*Records from a data collection*:
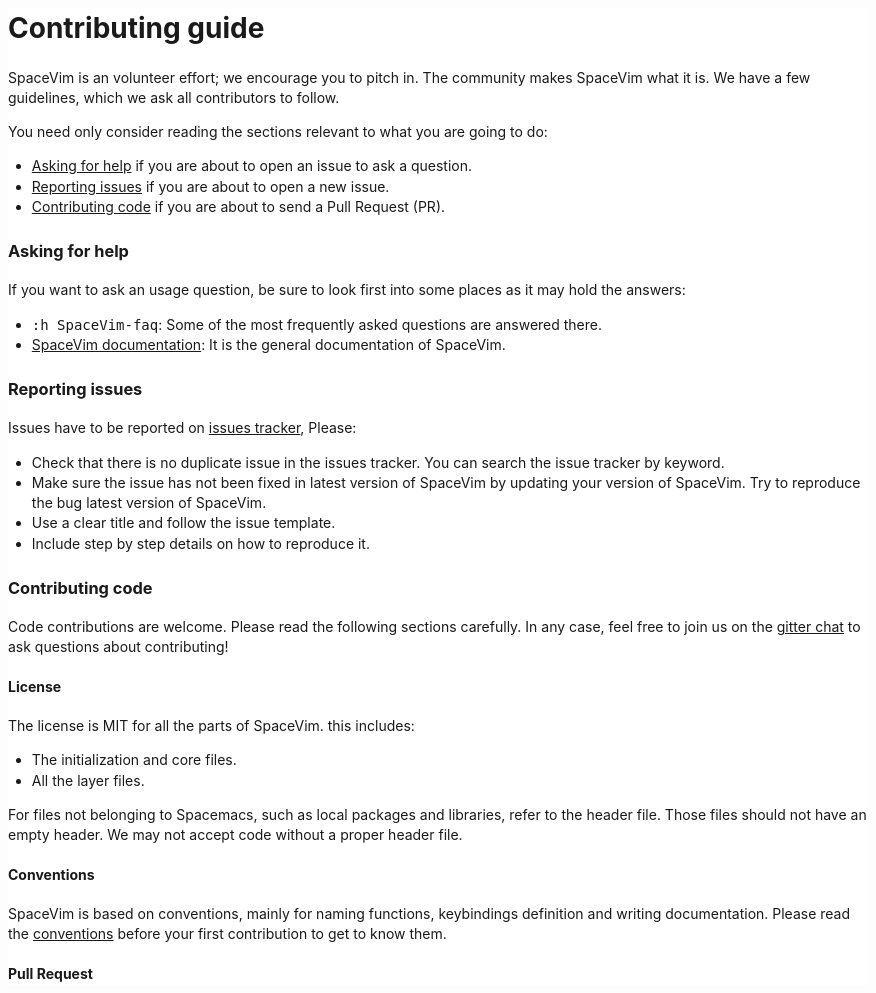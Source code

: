 # Contributing guide

SpaceVim is an volunteer effort; we encourage you to pitch in. The community makes SpaceVim what it is.
We have a few guidelines, which we ask all contributors to follow.

You need only consider reading the sections relevant to what you are going to do:

- [Asking for help](#asking-for-help) if you are about to open an issue to ask a question.
- [Reporting issues](#reporting-issues) if you are about to open a new issue.
- [Contributing code](#contributing-code) if you are about to send a Pull Request (PR).

### Asking for help

If you want to ask an usage question, be sure to look first into some places as it may hold the answers:
- <kbd>:h SpaceVim-faq</kbd>: Some of the most frequently asked questions are answered there.
- [SpaceVim documentation](https://spacevim.org/documentation): It is the general documentation of SpaceVim.

### Reporting issues

Issues have to be reported on [issues tracker](https://github.com/SpaceVim/SpaceVim/issues), Please:
- Check that there is no duplicate issue in the issues tracker. You can search the issue tracker by keyword.
- Make sure the issue has not been fixed in latest version of SpaceVim by updating your version of SpaceVim. Try to reproduce the bug latest version of SpaceVim.
- Use a clear title and follow the issue template.
- Include step by step details on how to reproduce it.

### Contributing code

Code contributions are welcome. Please read the following sections carefully. In any case, feel free to join us on the [gitter chat](https://gitter.im/SpaceVim/SpaceVim) to ask questions about contributing!

#### License

The license is MIT for all the parts of SpaceVim. this includes:
- The initialization and core files.
- All the layer files.

For files not belonging to Spacemacs, such as local packages and libraries, refer to the header file. Those files should not have an empty header. We may not accept code without a proper header file.

#### Conventions

SpaceVim is based on conventions, mainly for naming functions, keybindings definition and writing documentation. Please read the [conventions](https://spacevim.org/development/conventions) before your first contribution to get to know them.

#### Pull Request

*Task brief*: Return, with no change at all, every line in the entries above from the line containing "For files not" through the line containing "#### Conventions".

*Task solution*:
For files not belonging to Spacemacs, such as local packages and libraries, refer to the header file. Those files should not have an empty header. We may not accept code without a proper header file.

#### Conventions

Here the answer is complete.